Researchers involved: Dr. Jochem Jansen (principal investigator), Renate den Bak MSc., Prof. Dr. Paul Nieuwbeerta, Prof. Dr. Arne Popma, Lucres Nauta-Jansen, Annemarie Marchena-Slot, Frans Koenraadt                             

 

5. Measuring the quality of life at PI Norgerhaven

Period: May 2017-April 2018

Commissioned by the Norwegian correction service, a study was conducted regarding the perception of detention by Norwegian prisoners and Dutch personnel in the Norgerhaven prison, which is temporarily leased to the Norwegian government to carry out prison sentences that were imposed in Norway. The study was carried out by a team of highly experienced prison researchers. The research was based on the MQPL+ (Measuring the Quality of Prison Life) methodology, developed by the Prison Research Centre at Cambridge University. The research involved observations, surveys among prisoners and staff, and qualitative interviews with prisoners, prison staff, and prison management. Both the survey among prisoners and prison staff showed high levels of satisfaction regarding the prison climate, staff-prisoner contact, and material conditions. There are some areas of concern, mainly relating to the extent to which prisoners can prepare for their return to society and the transparency and fairness of procedures.

See the full research report

Researchers involved: Prof. Dr. Miranda Boone (principal investigator)

 

6. Prison Project

Period: 2010- current

The Prison Project is a large-scale and long-term investigation into the consequences of imprisonment on the further life course of offenders and their families.
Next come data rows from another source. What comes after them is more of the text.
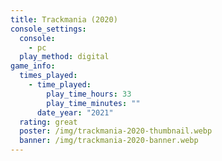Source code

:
 ```yaml
---
title: Trackmania (2020)
console_settings:
  console:
    - pc
  play_method: digital
game_info:
  times_played:
    - time_played:
        play_time_hours: 33
        play_time_minutes: ""
      date_year: "2021"
  rating: great
  poster: /img/trackmania-2020-thumbnail.webp
  banner: /img/trackmania-2020-banner.webp
---
```

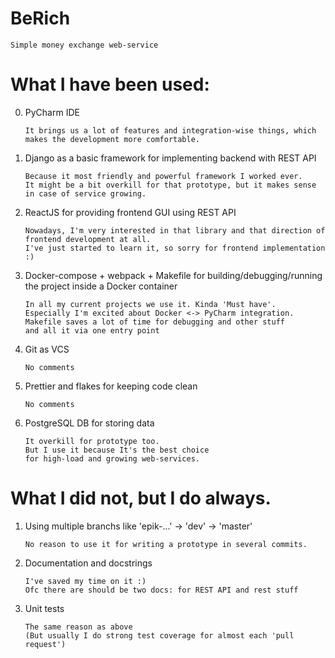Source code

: # BeRich

```
Simple money exchange web-service
```

# What I have been used:

0. PyCharm IDE

    ```
   It brings us a lot of features and integration-wise things, which
   makes the development more comfortable.
   ``` 

1. Django as a basic framework for implementing backend with REST API

   ```
   Because it most friendly and powerful framework I worked ever.
   It might be a bit overkill for that prototype, but it makes sense 
   in case of service growing.
   ``` 

2. ReactJS for providing frontend GUI using REST API

   ```
   Nowadays, I'm very interested in that library and that direction of 
   frontend development at all. 
   I've just started to learn it, so sorry for frontend implementation :)
   ```

3. Docker-compose + webpack + Makefile for 
building/debugging/running the project inside a Docker container

   ```
   In all my current projects we use it. Kinda 'Must have'.
   Especially I'm excited about Docker <-> PyCharm integration. 
   Makefile saves a lot of time for debugging and other stuff 
   and all it via one entry point
   ```

4. Git as VCS

   ```
   No comments
   ```

5. Prettier and flakes for keeping code clean
    
   ```
   No comments
   ```

6. PostgreSQL DB for storing data

   ```
   It overkill for prototype too.
   But I use it because It's the best choice 
   for high-load and growing web-services.
   ```
   
# What I did not, but I do always.

1. Using multiple branchs like 'epik-...' -> 'dev' -> 'master'
   
   ``` 
   No reason to use it for writing a prototype in several commits.
   ```
    
2. Documentation and docstrings

   ```
   I've saved my time on it :)
   Ofc there are should be two docs: for REST API and rest stuff
   ```
    
3. Unit tests
    
   ```
   The same reason as above 
   (But usually I do strong test coverage for almost each 'pull request') 
   ```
The overall aims of the project are a) to provide comprehension of the effect of imprisonment on recidivism, b) to provide comprehension of the effect of imprisonment on other life spheres, and c) to collect information about views and opinions of (ex-)convicted persons and prison staff about imprisonment and its execution.

To investigate this, approximately 1,900 convicted males have been followed for several years and have been interviewed about their lives before, during and after their imprisonment at several moments. Next to the convicted males, their spouses and children were interviewed about their lives and the consequences of detention on their lives. Data was collected through structured interviews and written questionnaires. In addition, data from various existing registration systems have been collected.

Several subprojects and / or PhD projects exist within the Prison Project.

More information about the Prison Project  

Researchers involved: Prof. Dr. Paul Nieuwbeerta (principal investigator), dr. Anja Dirkzwager (principal investigator) , dr. Anouk Bosma, dr. Hanneke Palmen, dr. Hilde Wermink, dr. Anke Ramakers, Jennifer Doekhie MSc., dr. Joni Reef, dr. M. Sentse

 

7. Desistance from crime: a qualitative longitudinal analysis of the process of desistance among long term prisoners in the Netherlands

(part of the Prison Project)

Period: September 2013-current

This study aims to gain insight into the process of desistance among Dutch prisoners serving relatively long prison sentences. The desistance process is examined at the level of different dimensions: 1) the absence of criminal behavior; 2) the role of identity; and 3) receiving recognition and support from others. The study used a qualitative longitudinal research design in which participants were interviewed at three separate occasions: 1) three months before release 2) three months after release and 3) a year after release. In addition, parole files of the sample were examined and their criminal records were consulted. 

Researchers involved: Jennifer Doekhie MSc. (PhD student), prof. dr. Paul Nieuwbeerta (promotor), dr. Anja Dirkzwager (copromotor)

 

8. In a job, out of trouble? Causes of joblessness after imprisonment and the consequences of employment outcomes for post-release reoffending

Period: 2018-2021

The goals of this project are to examine (1) the causes of joblessness among ex-prisoners, and (2) the effects of different kinds of jobs and different kinds of joblessness on reoffending. This project is funded with a VENI grant of the Dutch research Council (NWO).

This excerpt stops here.